PEMBROKE PARK, Fla. – In March, the founder of The Homeless Voice, a South Florida newspaper about homelessness, took his vendors off the streets because of COVID-19. Sean Cononie said they just got back to selling and collecting in September.
Now, he is curbing them again because of the safety risk they may pose.
“When our vendors approach a car, the height of the vendor is higher than the person in the car and because of gravity, I feel if one of our vendors were sick, it could be passed onto the driver of the car.”
Cononie’s business model was to have those that were homeless sell newspapers, giving them jobs in exchange for shelter. Money they would collect would be returned to his COSAC Foundation to help the homeless.
“We only let them come back working half days, but now we must do our part and help stop the spread of COVID,” he said.
He has since put his newspaper online with photos of some of the vendors who are now, as he says, “left without an income," in hopes the donations can continue.
Cononie, an advocate for the homeless, was at the center of a controversy with the city of Hollywood when he bought a former hotel on Federal Highway in March 2002 and ran the COSAC Quarters Hotel for the Poor in an area that the city said wasn’t zoned for such use. A judged ruled three years later that it could remain open. In 2015, Cononie sold his shelter to the city. Now, the COSAC Homeless Assistance Center runs out of Davie.
He said he is sending outreach teams to visit those that live on the street, where they receive hand cleaner, masks, and their vitals signs are taken. “It’s time to hunker down and wear a mask and wash hands.” His message to those he advocates for: “We can stay open but we must do our part when out in the community and do whatever we can do. We got to be more careful now.”

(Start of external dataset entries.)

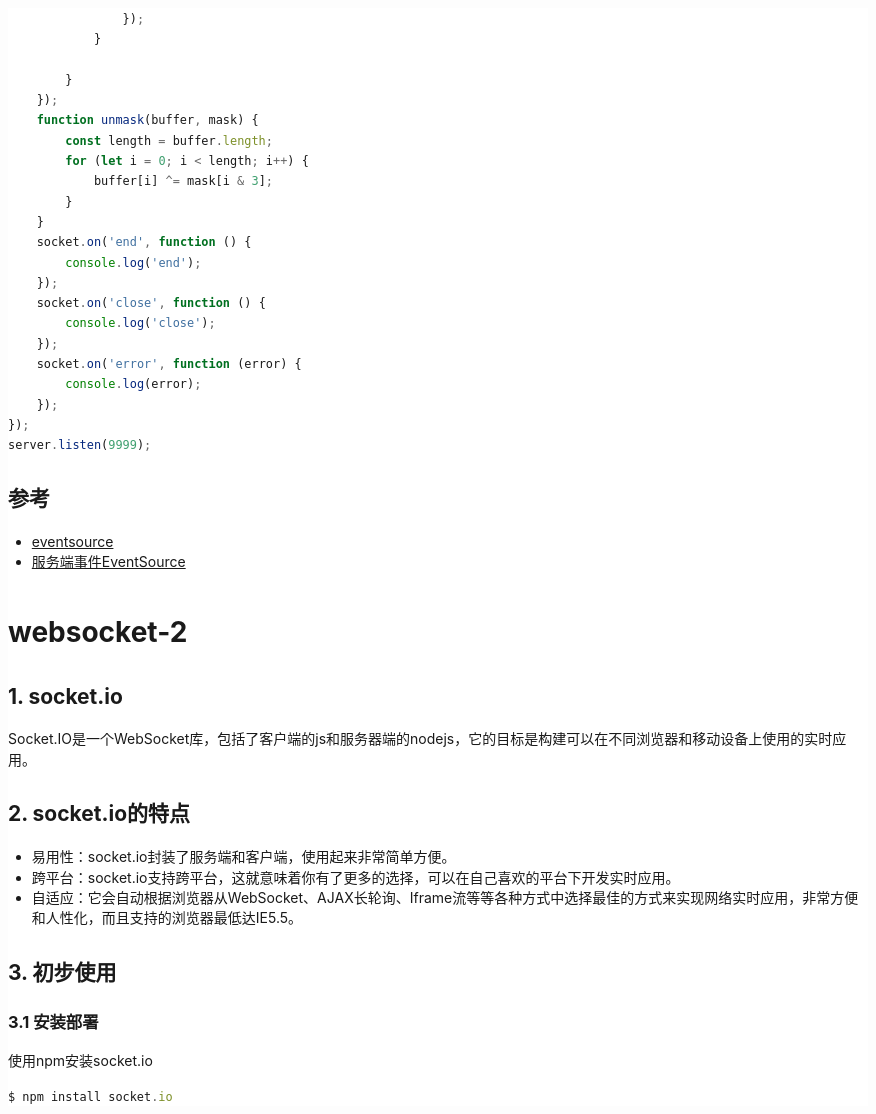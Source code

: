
 ```js
                });
            }

        }
    });
    function unmask(buffer, mask) {
        const length = buffer.length;
        for (let i = 0; i < length; i++) {
            buffer[i] ^= mask[i & 3];
        }
    }
    socket.on('end', function () {
        console.log('end');
    });
    socket.on('close', function () {
        console.log('close');
    });
    socket.on('error', function (error) {
        console.log(error);
    });
});
server.listen(9999);
```

## 参考

- [eventsource](https://blog.5udou.cn/blog/JSShi-Shi-Tong-Xin-San-Ba-Fu-Xi-Lie-Zhi-San-eventsource55)
- [服务端事件EventSource](https://www.cnblogs.com/accordion/p/7764460.html)

# websocket-2

## 1. socket.io

Socket.IO是一个WebSocket库，包括了客户端的js和服务器端的nodejs，它的目标是构建可以在不同浏览器和移动设备上使用的实时应用。

## 2. socket.io的特点

- 易用性：socket.io封装了服务端和客户端，使用起来非常简单方便。
- 跨平台：socket.io支持跨平台，这就意味着你有了更多的选择，可以在自己喜欢的平台下开发实时应用。
- 自适应：它会自动根据浏览器从WebSocket、AJAX长轮询、Iframe流等等各种方式中选择最佳的方式来实现网络实时应用，非常方便和人性化，而且支持的浏览器最低达IE5.5。

## 3. 初步使用

### 3.1 安装部署

使用npm安装socket.io

```javascript
$ npm install socket.io
```
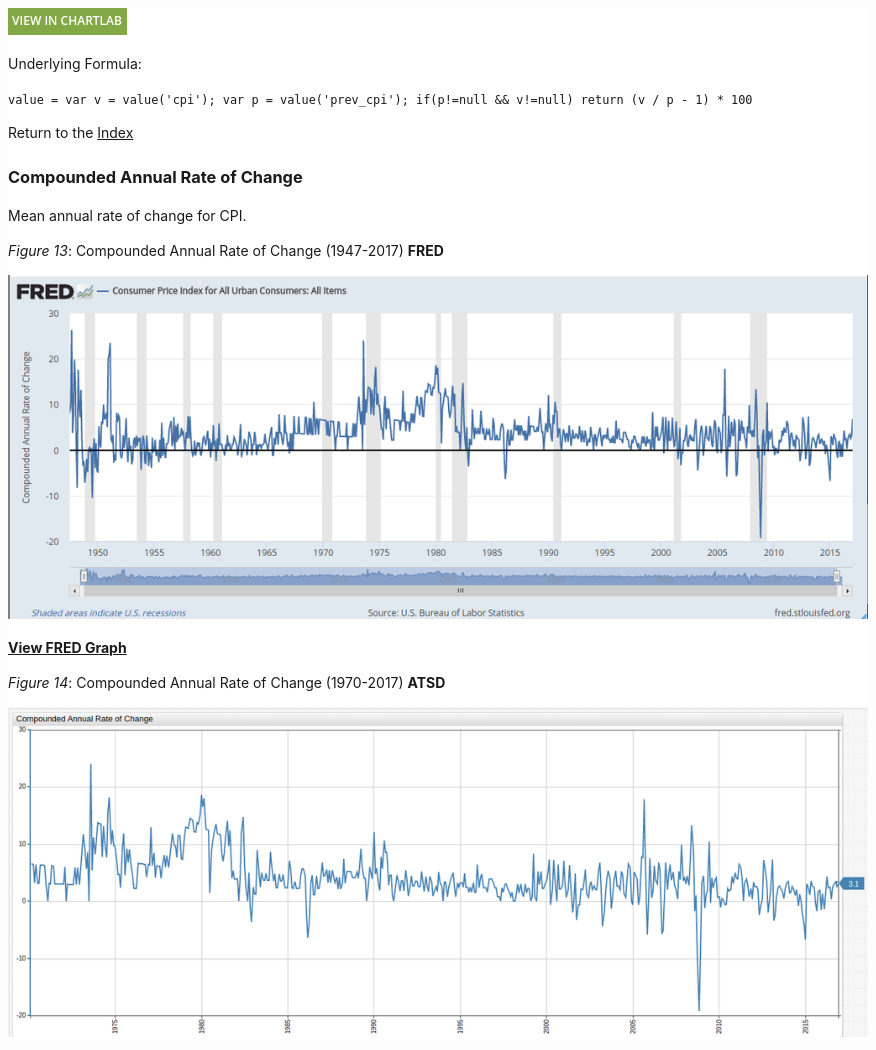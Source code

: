 [![](../../research/images/new-button.png)](https://apps.axibase.com/chartlab/4f192b00/#fullscreen)

Underlying Formula:

```ls
value = var v = value('cpi'); var p = value('prev_cpi'); if(p!=null && v!=null) return (v / p - 1) * 100
```

Return to the [Index](#index)

### Compounded Annual Rate of Change

Mean annual rate of change for CPI.

*Figure 13*: Compounded Annual Rate of Change (1947-2017) **FRED**

![](./images/cpi-7.1.png)

[**View FRED Graph**](https://fred.stlouisfed.org/graph/?graph_id=402666)

*Figure 14*: Compounded Annual Rate of Change (1970-2017) **ATSD**

![](./images/cpi7.png)
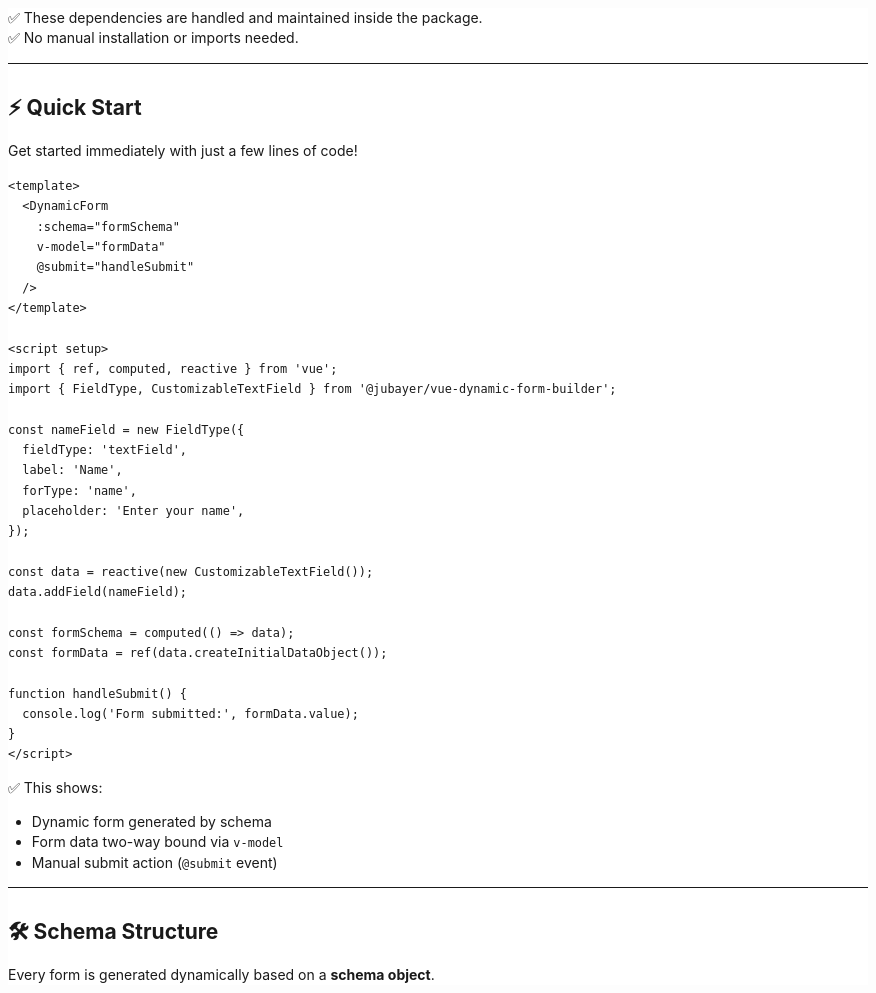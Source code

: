 ✅ These dependencies are handled and maintained inside the package.  
✅ No manual installation or imports needed.


---

## ⚡ Quick Start

Get started immediately with just a few lines of code!

```vue
<template>
  <DynamicForm
    :schema="formSchema"
    v-model="formData"
    @submit="handleSubmit"
  />
</template>

<script setup>
import { ref, computed, reactive } from 'vue';
import { FieldType, CustomizableTextField } from '@jubayer/vue-dynamic-form-builder';

const nameField = new FieldType({
  fieldType: 'textField',
  label: 'Name',
  forType: 'name',
  placeholder: 'Enter your name',
});

const data = reactive(new CustomizableTextField());
data.addField(nameField);

const formSchema = computed(() => data);
const formData = ref(data.createInitialDataObject());

function handleSubmit() {
  console.log('Form submitted:', formData.value);
}
</script>
```

✅ This shows:
- Dynamic form generated by schema
- Form data two-way bound via `v-model`
- Manual submit action (`@submit` event)


---
## 🛠️ Schema Structure

Every form is generated dynamically based on a **schema object**.
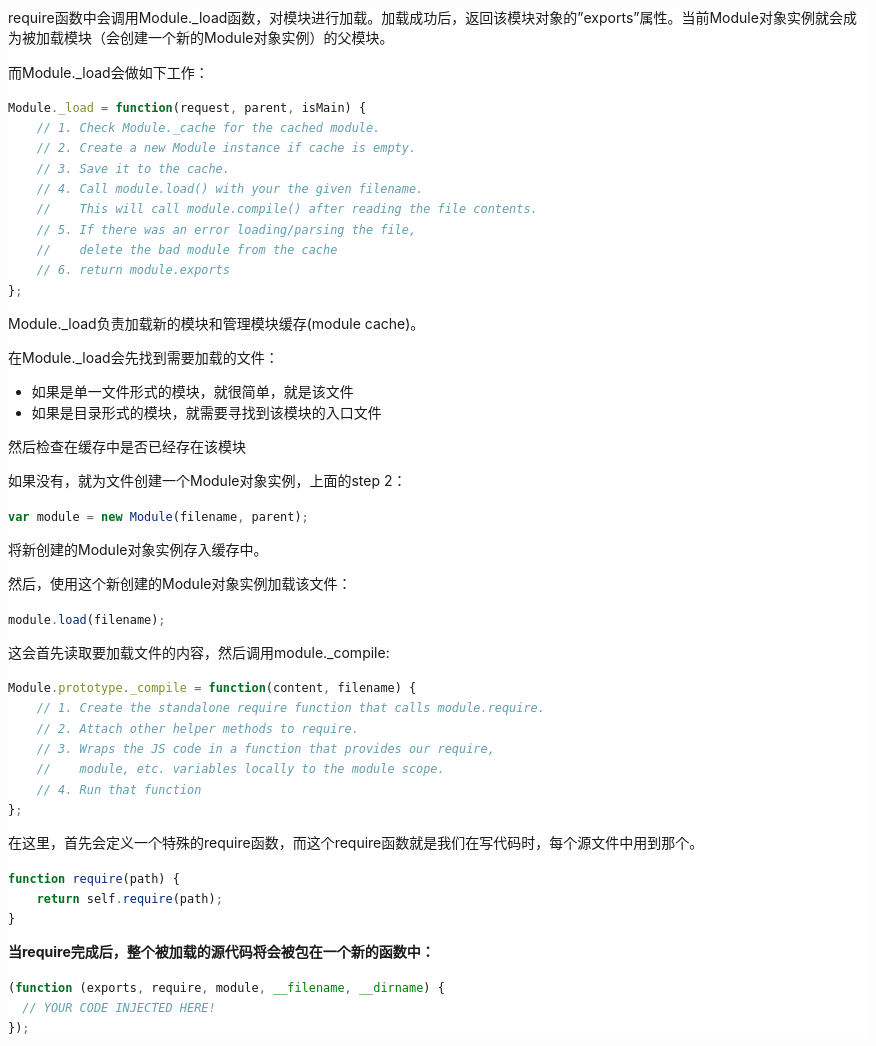 require函数中会调用Module._load函数，对模块进行加载。加载成功后，返回该模块对象的”exports”属性。当前Module对象实例就会成为被加载模块（会创建一个新的Module对象实例）的父模块。

而Module._load会做如下工作：
```javascript
Module._load = function(request, parent, isMain) {
	// 1. Check Module._cache for the cached module.
	// 2. Create a new Module instance if cache is empty.
	// 3. Save it to the cache.
	// 4. Call module.load() with your the given filename.
	//    This will call module.compile() after reading the file contents.
	// 5. If there was an error loading/parsing the file,
	//    delete the bad module from the cache
	// 6. return module.exports
};
```

Module._load负责加载新的模块和管理模块缓存(module cache)。

在Module._load会先找到需要加载的文件：

- 如果是单一文件形式的模块，就很简单，就是该文件
- 如果是目录形式的模块，就需要寻找到该模块的入口文件

然后检查在缓存中是否已经存在该模块

如果没有，就为文件创建一个Module对象实例，上面的step 2：
```javascript
var module = new Module(filename, parent);
```

将新创建的Module对象实例存入缓存中。

然后，使用这个新创建的Module对象实例加载该文件：
```javascript
module.load(filename);
```

这会首先读取要加载文件的内容，然后调用module._compile:
```javascript
Module.prototype._compile = function(content, filename) {
	// 1. Create the standalone require function that calls module.require.
	// 2. Attach other helper methods to require.
	// 3. Wraps the JS code in a function that provides our require,
	//    module, etc. variables locally to the module scope.
	// 4. Run that function
};
```

在这里，首先会定义一个特殊的require函数，而这个require函数就是我们在写代码时，每个源文件中用到那个。
```javascript
function require(path) {
    return self.require(path);
}
```

**当require完成后，整个被加载的源代码将会被包在一个新的函数中：**
```javascript
(function (exports, require, module, __filename, __dirname) {
  // YOUR CODE INJECTED HERE!
});
```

According to FactCheck.org, a report published by the nonprofit National Alliance to End Homelessness projects that the homeless population in the U.S. “will be twice as likely to be hospitalized, two to four times as likely to require critical care, and two to three times as likely to die as the general population” as a result of the pandemic.
Actual numbers of how many homeless people have been infected or have died from COVID-19 are not known yet. “There’s an ad hoc nature to not just the response to this crisis just generally speaking, but with the data tracking,” Daniel Treglia, a co-author of the NAEH report, said.